日銀レートチェック後の為替介入の可能性について
2022年9月20日
●9月14日の日銀のレートチェックなどで為替介入への警戒感が高まり、ドル高円安の進行は一服。
●ドル売り・円買い介入の場合、ドル売りの原資として機動的に使えるのは、外為特会のドル預け金。
●実際介入は困難、政府・日銀とも円安阻止なら緩和修正が先、ただ物価の十分な説明が必要。
9月14日の日銀のレートチェックなどで為替介入への警戒感が高まり、ドル高円安の進行は一服。
報道によると、日銀は9月14日、「レートチェック」を実施した模様です。レートチェックとは、日銀が銀行などの外為担当者に連絡し、為替取引を行う際の相場水準を尋ねることをいい、一般に、為替介入を実施する直前の段階で行われるとされています。また、鈴木俊一財務相は同日、(円安が続くようであれば)市場に対してあらゆる手段を排除しないと述べ、為替介入も選択肢であることを示唆しました。

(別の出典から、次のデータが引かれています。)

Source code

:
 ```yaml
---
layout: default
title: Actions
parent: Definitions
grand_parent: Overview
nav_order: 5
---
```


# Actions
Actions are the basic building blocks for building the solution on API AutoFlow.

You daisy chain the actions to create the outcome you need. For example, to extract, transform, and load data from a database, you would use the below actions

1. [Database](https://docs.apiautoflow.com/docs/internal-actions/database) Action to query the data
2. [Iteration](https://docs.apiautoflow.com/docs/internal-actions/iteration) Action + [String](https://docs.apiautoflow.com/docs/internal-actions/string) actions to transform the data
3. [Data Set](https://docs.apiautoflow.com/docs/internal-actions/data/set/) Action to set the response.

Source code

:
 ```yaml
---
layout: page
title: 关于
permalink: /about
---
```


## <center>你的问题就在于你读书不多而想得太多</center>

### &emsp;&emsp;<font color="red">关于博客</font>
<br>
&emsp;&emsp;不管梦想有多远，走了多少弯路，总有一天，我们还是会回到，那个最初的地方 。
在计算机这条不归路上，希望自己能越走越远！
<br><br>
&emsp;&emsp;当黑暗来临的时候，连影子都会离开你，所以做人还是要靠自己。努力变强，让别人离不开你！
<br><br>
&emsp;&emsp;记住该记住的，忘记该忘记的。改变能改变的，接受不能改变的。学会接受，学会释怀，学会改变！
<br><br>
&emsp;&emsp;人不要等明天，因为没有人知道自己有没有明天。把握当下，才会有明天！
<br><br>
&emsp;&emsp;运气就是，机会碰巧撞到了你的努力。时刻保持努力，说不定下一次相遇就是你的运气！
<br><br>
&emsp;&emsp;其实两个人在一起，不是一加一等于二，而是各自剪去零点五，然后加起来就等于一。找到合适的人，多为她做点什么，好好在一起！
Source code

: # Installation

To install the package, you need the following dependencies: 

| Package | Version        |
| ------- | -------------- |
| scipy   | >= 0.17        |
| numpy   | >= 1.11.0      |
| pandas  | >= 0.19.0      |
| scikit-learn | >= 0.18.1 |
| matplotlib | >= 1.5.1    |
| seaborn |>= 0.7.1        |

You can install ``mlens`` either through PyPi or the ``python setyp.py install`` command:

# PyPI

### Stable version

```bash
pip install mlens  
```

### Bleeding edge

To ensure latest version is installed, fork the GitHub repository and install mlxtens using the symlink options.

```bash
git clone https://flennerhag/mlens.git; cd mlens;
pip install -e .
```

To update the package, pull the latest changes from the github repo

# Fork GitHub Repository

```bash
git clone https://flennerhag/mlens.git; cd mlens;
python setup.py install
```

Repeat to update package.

9月14日のドル円相場の動きを振り返ると、早朝の東京外国為替市場で1ドル=144円96銭水準をつけ、145円に接近する場面もみられましたが、日銀のレートチェックや鈴木財務相の発言で、為替介入への警戒感が高まり、その後はドル安・円高方向に転じました。海外市場でもこの流れは続き、同日のニューヨーク外国為替市場では、142円55銭水準まで、ドル安・円高が進みました(図表1)。
ドル売り・円買い介入の場合、ドル売りの原資として機動的に使えるのは、外為特会のドル預け金
なお、為替政策は財務省の管轄であり、為替介入は財務大臣の権限において実施され、介入事務の執行は日銀が担当します。為替介入は、すべて財務省所管の「外国為替資金特別会計(外為特会)」の資金を用いて行われ、「ドル買い・円売り介入」の場合、「政府短期証券(FB)」の発行で調達した円を売却し、ドルを買い入れます。一方、「ドル売り・円買い介入」の場合、外為特会の保有するドルを売却して、円を買い入れます。
後者の場合、外為特会のドル残高が為替介入の限度額となります。参考までに、財務省が公表している外為特会の貸借対照表をみると、資産の部の「外貨預け金」に11.5兆円、「有価証券」に117.9兆円が計上されています(2021年3月31日時点、図表2)。有価証券の大半は米国債と推測されるため、ドル売りの原資として機動的に使えるのは、外貨預け金11.5兆円のうちのドル建て分となります。
実際介入は困難、政府・日銀とも円安阻止なら緩和修正が先、ただ物価の十分な説明が必要
このように、あらかじめ為替介入の限度額がみえている状況で、ドル売り・円買い介入に踏み切ると、かえって投機的な円売りを誘発する恐れがあります。また、高インフレの続く米国が、日本とドル売り・円買いの協調介入を行う公算は小さく、日本単独の介入でさえも安易に容認するとは思われません。そもそも、異次元緩和のなかでドル売り・円買い介入を行うことは、政策の一貫性に欠けます。
以上より、日銀のレートチェック後も、実際の為替介入のハードルはかなり高いと考えられます。日銀は、9月21日、22日に金融政策決定会合を開催しますが、現状維持が予想され、為替についても特段の言及はないとみています。仮に、政府・日銀がそろって円安阻止を図るなら、為替介入よりも異次元緩和の修正が先になると思われますが、その場合は、当然ながら物価と物価目標をどう考えた上で修正するのか、十分な説明が必要になります。